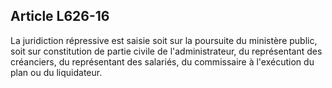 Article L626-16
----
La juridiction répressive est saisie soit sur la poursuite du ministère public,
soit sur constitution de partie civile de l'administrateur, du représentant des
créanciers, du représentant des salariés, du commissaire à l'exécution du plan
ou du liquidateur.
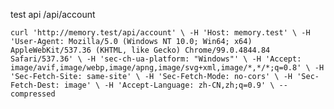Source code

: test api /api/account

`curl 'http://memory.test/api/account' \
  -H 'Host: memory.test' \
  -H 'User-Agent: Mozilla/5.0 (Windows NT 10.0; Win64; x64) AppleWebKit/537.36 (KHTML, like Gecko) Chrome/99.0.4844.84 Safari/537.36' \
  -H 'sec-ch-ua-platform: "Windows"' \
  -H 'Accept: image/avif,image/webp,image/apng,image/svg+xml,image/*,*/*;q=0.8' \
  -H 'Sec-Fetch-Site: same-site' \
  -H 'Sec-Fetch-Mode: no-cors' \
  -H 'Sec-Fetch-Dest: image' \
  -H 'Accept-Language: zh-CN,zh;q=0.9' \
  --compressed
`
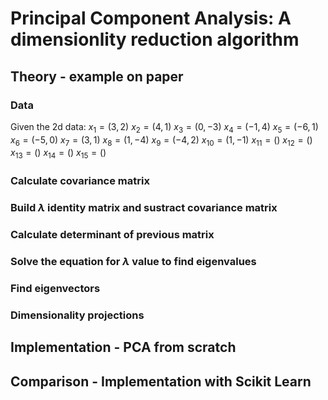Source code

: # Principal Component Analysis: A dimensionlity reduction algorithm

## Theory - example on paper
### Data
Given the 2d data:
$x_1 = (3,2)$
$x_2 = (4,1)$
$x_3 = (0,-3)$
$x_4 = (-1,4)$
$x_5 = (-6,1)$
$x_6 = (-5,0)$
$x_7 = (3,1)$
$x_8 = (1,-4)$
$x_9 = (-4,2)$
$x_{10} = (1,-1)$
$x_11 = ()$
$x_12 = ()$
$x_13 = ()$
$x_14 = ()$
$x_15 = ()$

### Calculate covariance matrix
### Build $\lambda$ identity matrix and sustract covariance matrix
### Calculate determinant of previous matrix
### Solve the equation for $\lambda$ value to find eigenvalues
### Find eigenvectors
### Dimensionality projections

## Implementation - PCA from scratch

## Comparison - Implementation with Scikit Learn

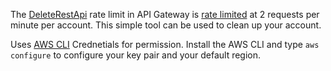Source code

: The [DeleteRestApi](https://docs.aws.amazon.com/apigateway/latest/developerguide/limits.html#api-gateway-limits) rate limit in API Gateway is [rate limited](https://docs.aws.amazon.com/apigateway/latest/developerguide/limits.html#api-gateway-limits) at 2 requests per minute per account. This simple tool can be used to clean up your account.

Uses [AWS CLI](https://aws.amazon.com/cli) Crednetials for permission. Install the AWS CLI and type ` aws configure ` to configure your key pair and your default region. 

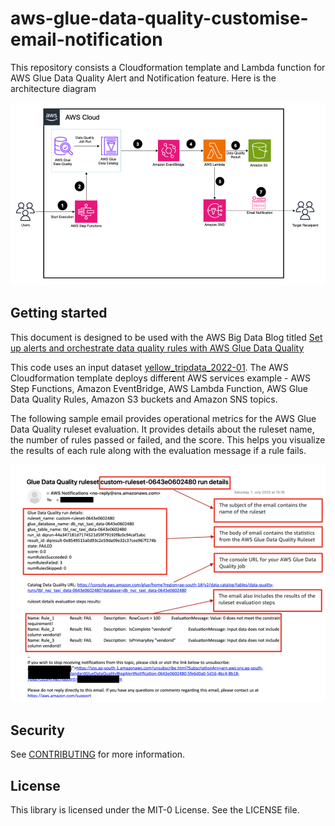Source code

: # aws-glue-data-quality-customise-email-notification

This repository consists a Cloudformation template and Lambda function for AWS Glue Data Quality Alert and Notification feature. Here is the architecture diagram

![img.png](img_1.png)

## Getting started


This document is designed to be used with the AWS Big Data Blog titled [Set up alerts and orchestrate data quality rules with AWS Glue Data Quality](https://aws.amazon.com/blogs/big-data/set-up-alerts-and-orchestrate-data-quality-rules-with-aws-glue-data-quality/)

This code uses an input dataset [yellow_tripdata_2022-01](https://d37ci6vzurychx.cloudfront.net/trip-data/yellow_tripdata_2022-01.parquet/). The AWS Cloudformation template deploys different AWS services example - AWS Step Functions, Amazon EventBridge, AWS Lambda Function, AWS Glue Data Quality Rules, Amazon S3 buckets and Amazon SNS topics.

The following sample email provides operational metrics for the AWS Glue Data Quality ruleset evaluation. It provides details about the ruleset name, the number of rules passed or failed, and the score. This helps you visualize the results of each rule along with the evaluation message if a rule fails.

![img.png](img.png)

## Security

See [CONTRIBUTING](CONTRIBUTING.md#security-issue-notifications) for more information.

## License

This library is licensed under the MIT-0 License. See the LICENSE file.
=======
None of the pictures should be reproduced; all other material above must be set down exactly.

 Article L626-16
----
La juridiction répressive est saisie soit sur la poursuite du ministère public,
soit sur constitution de partie civile de l'administrateur, du représentant des
créanciers, du représentant des salariés, du commissaire à l'exécution du plan
ou du liquidateur.
Source code

: test api /api/account

`curl 'http://memory.test/api/account' \
  -H 'Host: memory.test' \
  -H 'User-Agent: Mozilla/5.0 (Windows NT 10.0; Win64; x64) AppleWebKit/537.36 (KHTML, like Gecko) Chrome/99.0.4844.84 Safari/537.36' \
  -H 'sec-ch-ua-platform: "Windows"' \
  -H 'Accept: image/avif,image/webp,image/apng,image/svg+xml,image/*,*/*;q=0.8' \
  -H 'Sec-Fetch-Site: same-site' \
  -H 'Sec-Fetch-Mode: no-cors' \
  -H 'Sec-Fetch-Dest: image' \
  -H 'Accept-Language: zh-CN,zh;q=0.9' \
  --compressed
`
Source code

: # Principal Component Analysis: A dimensionlity reduction algorithm

## Theory - example on paper
### Data
Given the 2d data:
$x_1 = (3,2)$
$x_2 = (4,1)$
$x_3 = (0,-3)$
$x_4 = (-1,4)$
$x_5 = (-6,1)$
$x_6 = (-5,0)$
$x_7 = (3,1)$
$x_8 = (1,-4)$
$x_9 = (-4,2)$
$x_{10} = (1,-1)$
$x_11 = ()$
$x_12 = ()$
$x_13 = ()$
$x_14 = ()$
$x_15 = ()$

### Calculate covariance matrix
### Build $\lambda$ identity matrix and sustract covariance matrix
### Calculate determinant of previous matrix
### Solve the equation for $\lambda$ value to find eigenvalues
### Find eigenvectors
### Dimensionality projections

## Implementation - PCA from scratch

## Comparison - Implementation with Scikit Learn

Source code

: The [DeleteRestApi](https://docs.aws.amazon.com/apigateway/latest/developerguide/limits.html#api-gateway-limits) rate limit in API Gateway is [rate limited](https://docs.aws.amazon.com/apigateway/latest/developerguide/limits.html#api-gateway-limits) at 2 requests per minute per account. This simple tool can be used to clean up your account.

Uses [AWS CLI](https://aws.amazon.com/cli) Crednetials for permission. Install the AWS CLI and type ` aws configure ` to configure your key pair and your default region. 

Source code

: # aws-glue-data-quality-customise-email-notification

This repository consists a Cloudformation template and Lambda function for AWS Glue Data Quality Alert and Notification feature. Here is the architecture diagram

![img.png](img_1.png)

## Getting started


This document is designed to be used with the AWS Big Data Blog titled [Set up alerts and orchestrate data quality rules with AWS Glue Data Quality](https://aws.amazon.com/blogs/big-data/set-up-alerts-and-orchestrate-data-quality-rules-with-aws-glue-data-quality/)

This code uses an input dataset [yellow_tripdata_2022-01](https://d37ci6vzurychx.cloudfront.net/trip-data/yellow_tripdata_2022-01.parquet/). The AWS Cloudformation template deploys different AWS services example - AWS Step Functions, Amazon EventBridge, AWS Lambda Function, AWS Glue Data Quality Rules, Amazon S3 buckets and Amazon SNS topics.

The following sample email provides operational metrics for the AWS Glue Data Quality ruleset evaluation. It provides details about the ruleset name, the number of rules passed or failed, and the score. This helps you visualize the results of each rule along with the evaluation message if a rule fails.

![img.png](img.png)

## Security

See [CONTRIBUTING](CONTRIBUTING.md#security-issue-notifications) for more information.

## License

This library is licensed under the MIT-0 License. See the LICENSE file.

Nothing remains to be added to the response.